Stored dataset items:
□ □ □ □ □ □ □

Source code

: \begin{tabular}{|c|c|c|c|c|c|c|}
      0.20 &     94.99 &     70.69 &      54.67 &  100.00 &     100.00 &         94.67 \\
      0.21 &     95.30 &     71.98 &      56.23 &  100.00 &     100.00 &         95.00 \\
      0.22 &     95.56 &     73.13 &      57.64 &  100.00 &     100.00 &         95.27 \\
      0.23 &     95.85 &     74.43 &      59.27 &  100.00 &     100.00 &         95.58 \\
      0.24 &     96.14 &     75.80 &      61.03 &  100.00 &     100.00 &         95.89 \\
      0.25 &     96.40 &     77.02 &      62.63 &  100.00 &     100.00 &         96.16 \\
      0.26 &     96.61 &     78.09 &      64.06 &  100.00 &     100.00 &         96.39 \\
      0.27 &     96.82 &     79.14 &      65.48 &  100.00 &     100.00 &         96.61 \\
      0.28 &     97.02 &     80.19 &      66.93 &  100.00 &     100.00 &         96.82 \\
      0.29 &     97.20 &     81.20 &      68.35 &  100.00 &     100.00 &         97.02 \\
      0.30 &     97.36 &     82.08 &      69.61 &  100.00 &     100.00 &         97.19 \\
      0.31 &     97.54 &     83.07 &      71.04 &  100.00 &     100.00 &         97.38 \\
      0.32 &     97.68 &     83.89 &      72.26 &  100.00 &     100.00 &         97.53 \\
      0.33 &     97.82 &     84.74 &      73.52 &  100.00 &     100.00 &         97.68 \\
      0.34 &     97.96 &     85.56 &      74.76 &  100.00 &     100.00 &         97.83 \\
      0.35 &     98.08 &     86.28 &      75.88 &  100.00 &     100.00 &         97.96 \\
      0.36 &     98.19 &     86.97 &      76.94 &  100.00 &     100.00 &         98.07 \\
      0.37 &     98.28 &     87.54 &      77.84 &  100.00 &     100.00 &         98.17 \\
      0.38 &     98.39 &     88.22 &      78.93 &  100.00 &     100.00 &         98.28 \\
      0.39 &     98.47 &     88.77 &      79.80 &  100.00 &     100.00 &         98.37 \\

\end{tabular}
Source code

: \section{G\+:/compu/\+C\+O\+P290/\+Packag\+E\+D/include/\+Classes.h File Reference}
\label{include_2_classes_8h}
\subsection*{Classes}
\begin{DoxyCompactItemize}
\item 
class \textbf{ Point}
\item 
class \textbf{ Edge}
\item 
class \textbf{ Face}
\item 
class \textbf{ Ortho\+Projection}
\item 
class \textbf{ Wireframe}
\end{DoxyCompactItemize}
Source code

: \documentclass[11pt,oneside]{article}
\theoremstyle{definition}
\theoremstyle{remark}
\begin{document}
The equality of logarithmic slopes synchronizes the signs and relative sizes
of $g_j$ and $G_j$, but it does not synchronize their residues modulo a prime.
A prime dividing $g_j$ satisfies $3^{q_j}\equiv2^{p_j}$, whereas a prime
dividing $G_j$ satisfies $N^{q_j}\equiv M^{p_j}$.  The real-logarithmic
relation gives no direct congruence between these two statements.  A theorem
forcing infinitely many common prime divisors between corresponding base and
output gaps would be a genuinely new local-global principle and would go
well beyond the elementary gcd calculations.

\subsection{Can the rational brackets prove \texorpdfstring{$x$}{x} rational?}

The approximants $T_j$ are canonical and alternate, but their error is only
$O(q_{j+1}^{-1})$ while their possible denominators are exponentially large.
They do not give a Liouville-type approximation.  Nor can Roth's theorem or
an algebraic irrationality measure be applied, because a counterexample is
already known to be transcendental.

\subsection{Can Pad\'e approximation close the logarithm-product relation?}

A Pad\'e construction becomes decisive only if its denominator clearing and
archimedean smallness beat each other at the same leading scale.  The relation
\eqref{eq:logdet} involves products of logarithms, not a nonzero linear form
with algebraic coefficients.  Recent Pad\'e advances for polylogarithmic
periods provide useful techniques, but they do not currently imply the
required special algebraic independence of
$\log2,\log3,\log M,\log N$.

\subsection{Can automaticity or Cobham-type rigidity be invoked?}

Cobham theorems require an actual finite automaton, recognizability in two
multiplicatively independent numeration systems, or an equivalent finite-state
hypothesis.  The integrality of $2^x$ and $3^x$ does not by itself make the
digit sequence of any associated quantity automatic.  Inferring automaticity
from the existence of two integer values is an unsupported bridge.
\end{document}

□ □ □ □ □ □ □

What you are asked to do
Each line above that includes the word "dividing" is to be copied.

Task answer
A prime dividing $g_j$ satisfies $3^{q_j}\equiv2^{p_j}$, whereas a prime
dividing $G_j$ satisfies $N^{q_j}\equiv M^{p_j}$.  The real-logarithmic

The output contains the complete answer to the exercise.